As she says this, a smaller version of the OY/YO sculpture sits quietly behind her on a windowsill, appearing to gaze out at its bigger sibling. "It's variations on a theme," she says as she pours coffee from her Chemex pot. "This started as a painting, and then another painting, and then I did prints, then I did the little sculpture, and then it became this. It's really fun when an idea creates different objects. After one piece you start elaborating, and it has more meanings as you go."
A stray comment about the coffeepot triggers an anecdote about her early days in the city, and the first time she found herself in a SoHo loft while visiting a pair of artist friends: "I saw one of these coffee pots, and it was a huge epiphany because it was so beautiful and cool-looking. I just thought, 'I want to live like that.'"
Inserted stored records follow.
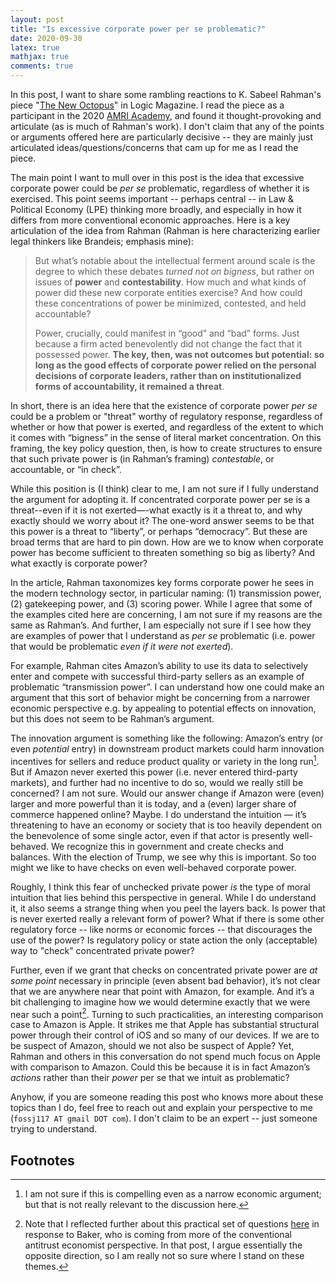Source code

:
 ```yaml
---
layout: post 
title: "Is excessive corporate power per se problematic?"
date: 2020-09-30
latex: true 
mathjax: true
comments: true
---
```


In this post, I want to share some rambling reactions to K. Sabeel Rahman's piece "[The New Octopus](https://logicmag.io/scale/the-new-octopus/)" in Logic Magazine. I read the piece as a participant in the 2020 [AMRI Academy](https://lpeproject.org/amri-academy/), and found it thought-provoking and articulate (as is much of Rahman's work). I don't claim that any of the points or arguments offered here are particularly decisive -- they are mainly just articulated ideas/questions/concerns that cam up for me as I read the piece. 

The main point I want to mull over in this post is the idea that excessive corporate power could be *per se* problematic, regardless of whether it is exercised. This point seems important -- perhaps central -- in Law & Political Economy (LPE) thinking more broadly, and especially in how it differs from more conventional economic approaches. Here is a key articulation of the idea from Rahman (Rahman is here characterizing earlier legal thinkers like Brandeis; emphasis mine): 

> But what’s notable about the intellectual ferment around scale is the degree to which these debates *turned not on bigness*, but rather on issues of **power** and **contestability**. How much and what kinds of power did these new corporate entities exercise? And how could these concentrations of power be minimized, contested, and held accountable?
> 
> Power, crucially, could manifest in “good” and “bad” forms. Just because a firm acted benevolently did not change the fact that it possessed power. **The key, then, was not outcomes but potential: so long as the good effects of corporate power relied on the personal decisions of corporate leaders, rather than on institutionalized forms of accountability, it remained a threat**. 

In short, there is an idea here that the existence of corporate power *per se* could be a problem or "threat" worthy of regulatory response, regardless of whether or how that power is exerted, and regardless of the extent to which it comes with “bigness” in the sense of literal market concentration. On this framing, the key policy question, then, is how to create structures to ensure that such private power is (in Rahman’s framing) *contestable*, or accountable, or “in check”. 

While this position is (I think) clear to me, I am not sure if I fully understand the argument for adopting it. If concentrated corporate power per se is a threat--even if it is not exerted—-what exactly is it a threat to, and why exactly should we worry about it? The one-word answer seems to be that this power is a threat to “liberty”, or perhaps “democracy”. But these are broad terms that are hard to pin down. How are we to know when corporate power has become sufficient to threaten something so big as liberty? And what exactly is corporate power? 

In the article, Rahman taxonomizes key forms corporate power he sees in the modern technology sector, in particular naming: (1) transmission power, (2) gatekeeping power, and (3) scoring power. While I agree that some of the examples cited here are concerning, I am not sure if my reasons are the same as Rahman’s. And further, I am especially not sure if I see how they are examples of power that I understand as *per se* problematic (i.e. power that would be problematic *even if it were not exerted*). 

For example, Rahman cites Amazon’s ability to use its data to selectively enter and compete with successful third-party sellers as an example of problematic “transmission power”. I can understand how one could make an argument that this sort of behavior might be concerning from a narrower economic perspective e.g. by appealing to potential effects on innovation, but this does not seem to be Rahman’s argument. 

The innovation argument is something like the following: Amazon’s entry (or even *potential* entry) in downstream product markets could harm innovation incentives for sellers and reduce product quality or variety in the long run[^1]. But if Amazon never exerted this power (i.e. never entered third-party markets), and further had no incentive to do so, would we really still be concerned? I am not sure. Would our answer change if Amazon were (even) larger and more powerful than it is today, and a (even) larger share of commerce happened online? Maybe. I do understand the intuition — it’s threatening to have an economy or society that is too heavily dependent on the benevolence of some single actor, even if that actor is presently well-behaved. We recognize this in government and create checks and balances. With the election of Trump, we see why this is important. So too might we like to have checks on even well-behaved corporate power. 

Roughly, I think this fear of unchecked private power *is* the type of moral intuition that lies behind this perspective in general. While I do understand it, it also seems a strange thing when you peel the layers back. Is power that is never exerted really a relevant form of power? What if there is some other regulatory force -- like norms or economic forces -- that discourages the use of the power? Is regulatory policy or state action the only (acceptable) way to "check" concentrated private power? 

Further, even if we grant that checks on concentrated private power are *at some point* necessary in principle (even absent bad behavior), it’s not clear that we are anywhere near that point with Amazon, for example. And it’s a bit challenging to imagine how we would determine exactly that we were near such a point[^2]. Turning to such practicalities, an interesting comparison case to Amazon is Apple. It strikes me that Apple has substantial structural power through their control of iOS and so many of our devices. If we are to be suspect of Amazon, should we not also be suspect of Apple? Yet, Rahman and others in this conversation do not spend much focus on Apple with comparison to Amazon. Could this be because it is in fact Amazon’s *actions* rather than their *power* per se that we intuit as problematic?

Anyhow, if you are someone reading this post who knows more about these topics than I do, feel free to reach out and explain your perspective to me (`fossj117 AT gmail DOT com`). I don't claim to be an expert -- just someone trying to understand. 

## Footnotes

[^1]: I am not sure if this is compelling even as a narrow economic argument; but that is not really relevant to the discussion here. 

[^2]: Note that I reflected further about this practical set of questions [here](https://jeffreyfossett.com/2020/06/18/baker-political-antitrust.html) in response to Baker, who is coming from more of the conventional antitrust economist perspective. In that post, I argue essentially the opposite direction, so I am really not so sure where I stand on these themes.  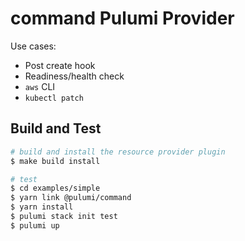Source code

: # command Pulumi Provider

Use cases:
* Post create hook
* Readiness/health check
* `aws` CLI
* `kubectl patch`

## Build and Test

```bash
# build and install the resource provider plugin
$ make build install

# test
$ cd examples/simple
$ yarn link @pulumi/command
$ yarn install
$ pulumi stack init test
$ pulumi up
```

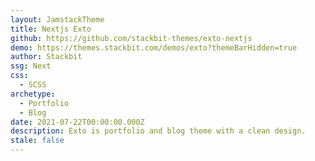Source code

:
 ```yaml
---
layout: JamstackTheme
title: Nextjs Exto
github: https://github.com/stackbit-themes/exto-nextjs
demo: https://themes.stackbit.com/demos/exto?themeBarHidden=true
author: Stackbit
ssg: Next
css:
  - SCSS
archetype:
  - Portfolio
  - Blog
date: 2021-07-22T00:00:00.000Z
description: Exto is portfolio and blog theme with a clean design.
stale: false
---
```

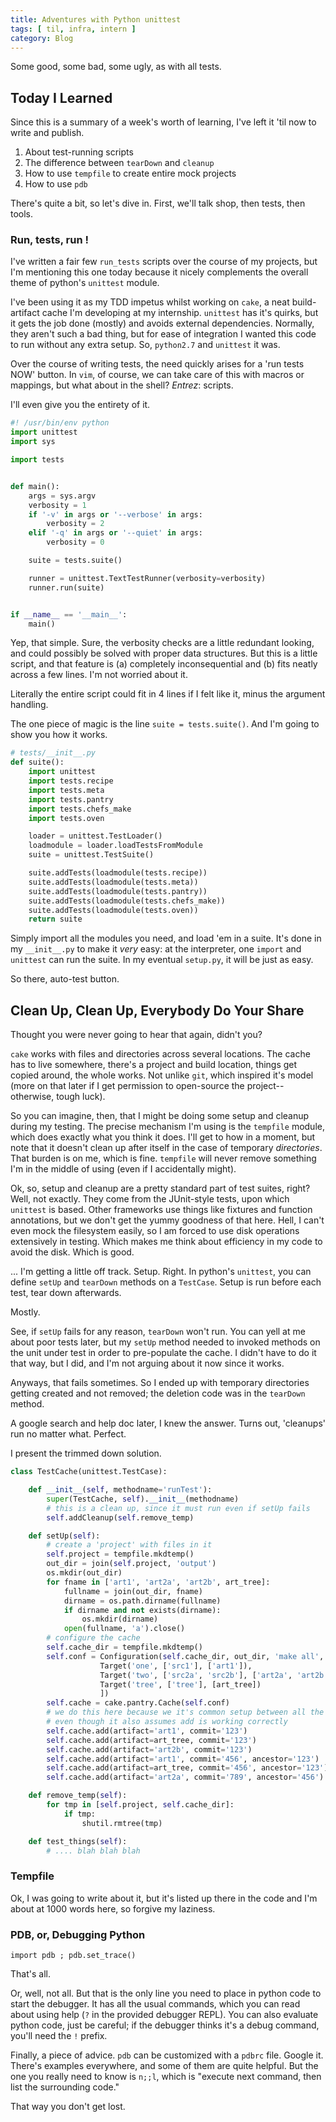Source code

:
 ```yaml
---
title: Adventures with Python unittest
tags: [ til, infra, intern ]
category: Blog
---
```


Some good, some bad, some ugly, as with all tests.

## Today I Learned

Since this is a summary of a week's worth of learning, I've left it 'til now to
write and publish.

1. About test-running scripts
1. The difference between `tearDown` and `cleanup`
1. How to use `tempfile` to create entire mock projects
1. How to use `pdb`

There's quite a bit, so let's dive in. First, we'll talk shop, then tests, then
tools.

### Run, tests, run !

I've written a fair few `run_tests` scripts over the course of my projects, but
I'm mentioning this one today because it nicely complements the overall theme of
python's `unittest` module.

I've been using it as my TDD impetus whilst working on `cake`, a neat
build-artifact cache I'm developing at my internship. `unittest` has it's
quirks, but it gets the job done (mostly) and avoids external dependencies.
Normally, they aren't such a bad thing, but for ease of integration I wanted
this code to run without any extra setup. So, `python2.7` and `unittest` it was.

Over the course of writing tests, the need quickly arises for a 'run tests
NOW' button. In `vim`, of course, we can take care of this with macros or
mappings, but what about in the shell? _Entrez_: scripts.

I'll even give you the entirety of it.

```python
#! /usr/bin/env python
import unittest
import sys

import tests


def main():
    args = sys.argv
    verbosity = 1
    if '-v' in args or '--verbose' in args:
        verbosity = 2
    elif '-q' in args or '--quiet' in args:
        verbosity = 0

    suite = tests.suite()

    runner = unittest.TextTestRunner(verbosity=verbosity)
    runner.run(suite)


if __name__ == '__main__':
    main()
```

Yep, that simple. Sure, the verbosity checks are a little redundant looking, and
could possibly be solved with proper data structures. But this is a little
script, and that feature is (a) completely inconsequential and (b) fits neatly
across a few lines. I'm not worried about it.

Literally the entire script could fit in 4 lines if I felt like it, minus the
argument handling.

The one piece of magic is the line `suite = tests.suite()`. And I'm going to
show you how it works.

```python
# tests/__init__.py
def suite():
    import unittest
    import tests.recipe
    import tests.meta
    import tests.pantry
    import tests.chefs_make
    import tests.oven

    loader = unittest.TestLoader()
    loadmodule = loader.loadTestsFromModule
    suite = unittest.TestSuite()

    suite.addTests(loadmodule(tests.recipe))
    suite.addTests(loadmodule(tests.meta))
    suite.addTests(loadmodule(tests.pantry))
    suite.addTests(loadmodule(tests.chefs_make))
    suite.addTests(loadmodule(tests.oven))
    return suite
```

Simply import all the modules you need, and load 'em in a suite. It's
done in my `__init__.py` to make it *very* easy: at the interpreter, one
`import` and `unittest` can run the suite. In my eventual `setup.py`, it will be
just as easy.

So there, auto-test button.

## Clean Up, Clean Up, Everybody Do Your Share

Thought you were never going to hear that again, didn't you?

`cake` works with files and directories across several locations. The cache has
to live somewhere, there's a project and build location, things get copied
around, the whole works. Not unlike `git`, which inspired it's model (more on
that later if I get permission to open-source the project--otherwise, tough
luck).

So you can imagine, then, that I might be doing some setup and cleanup during my
testing. The precise mechanism I'm using is the `tempfile` module, which does
exactly what you think it does. I'll get to how in a moment, but note that it
doesn't clean up after itself in the case of temporary _directories_. That
burden is on me, which is fine. `tempfile` will never remove something I'm in
the middle of using (even if I accidentally might).

Ok, so, setup and cleanup are a pretty standard part of test suites, right?
Well, not exactly. They come from the JUnit-style tests, upon which `unittest`
is based. Other frameworks use things like fixtures and function annotations,
but we don't get the yummy goodness of that here. Hell, I can't even mock the
filesystem easily, so I am forced to use disk operations extensively in testing.
Which makes me think about efficiency in my code to avoid the disk. Which is
good.

... I'm getting a little off track. Setup. Right. In python's `unittest`, you
can define `setUp` and `tearDown` methods on a `TestCase`. Setup is run before
each test, tear down afterwards.

Mostly.

See, if `setUp` fails for any reason, `tearDown` won't run. You can yell at me
about poor tests later, but my `setUp` method needed to invoked methods on the
unit under test in order to pre-populate the cache. I didn't have to do it that
way, but I did, and I'm not arguing about it now since it works.

Anyways, that fails sometimes. So I ended up with temporary directories getting
created and not removed; the deletion code was in the `tearDown` method.

A google search and help doc later, I knew the answer. Turns out, 'cleanups' run
no matter what. Perfect.

I present the trimmed down solution.

```python
class TestCache(unittest.TestCase):

    def __init__(self, methodname='runTest'):
        super(TestCache, self).__init__(methodname)
        # this is a clean up, since it must run even if setUp fails
        self.addCleanup(self.remove_temp)

    def setUp(self):
        # create a 'project' with files in it
        self.project = tempfile.mkdtemp()
        out_dir = join(self.project, 'output')
        os.mkdir(out_dir)
        for fname in ['art1', 'art2a', 'art2b', art_tree]:
            fullname = join(out_dir, fname)
            dirname = os.path.dirname(fullname)
            if dirname and not exists(dirname):
                os.mkdir(dirname)
            open(fullname, 'a').close()
        # configure the cache
        self.cache_dir = tempfile.mkdtemp()
        self.conf = Configuration(self.cache_dir, out_dir, 'make all', [
                    Target('one', ['src1'], ['art1']),
                    Target('two', ['src2a', 'src2b'], ['art2a', 'art2b']),
                    Target('tree', ['tree'], [art_tree])
                    ])
        self.cache = cake.pantry.Cache(self.conf)
        # we do this here because we it's common setup between all the tests,
        # even though it also assumes add is working correctly
        self.cache.add(artifact='art1', commit='123')
        self.cache.add(artifact=art_tree, commit='123')
        self.cache.add(artifact='art2b', commit='123')
        self.cache.add(artifact='art1', commit='456', ancestor='123')
        self.cache.add(artifact=art_tree, commit='456', ancestor='123')
        self.cache.add(artifact='art2a', commit='789', ancestor='456')

    def remove_temp(self):
        for tmp in [self.project, self.cache_dir]:
            if tmp:
                shutil.rmtree(tmp)

    def test_things(self):
        # .... blah blah blah
```

### Tempfile

Ok, I was going to write about it, but it's listed up there in the code and I'm
about at 1000 words here, so forgive my laziness.

### PDB, or, Debugging Python

`import pdb ; pdb.set_trace()`

That's all.

Or, well, not all. But that is the only line you need to place in python code to
start the debugger. It has all the usual commands, which you can read about
using help (`?` in the provided debugger REPL). You can also evaluate python
code, just be careful; if the debugger thinks it's a debug command, you'll need
the `!` prefix.

Finally, a piece of advice. `pdb` can be customized with a `pdbrc` file. Google
it. There's examples everywhere, and some of them are quite helpful. But the one
you really need to know is `n;;l`, which is "execute next command, then list the
surrounding code."

That way you don't get lost.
Looking at Kass's work, her belief in the power of clarity and efficiency is evident. "If things function aesthetically," she says, "nothing gets in the way of meaning. You just experience it because it's formally so tight." The pieces hanging around the space illustrate this modus operandi: all around the room, bold panels of color are paired with succinct bursts of language.
When it came to size, Kass decided to go large: "Six feet was too small—it had to be bigger than a person." At 17 feet wide, Kass says, "it's like a studio apartment!" And how did she determine its placement? "Yo [set against] Brooklyn was so obvious. It's Brooklyn; it's a no-brainer."
The response to OY/YO has been effusive, and Kass is relishing the opportunity to weave her work into the fabric of the city—and borough—she calls home. Her feelings about the sculpture after seeing it nestled between the two bridges? "It's so Milton Glaser. It's 'I Love NY' for the 21st century."
OY/YO will be on view in Brooklyn Bridge Park through August 2016.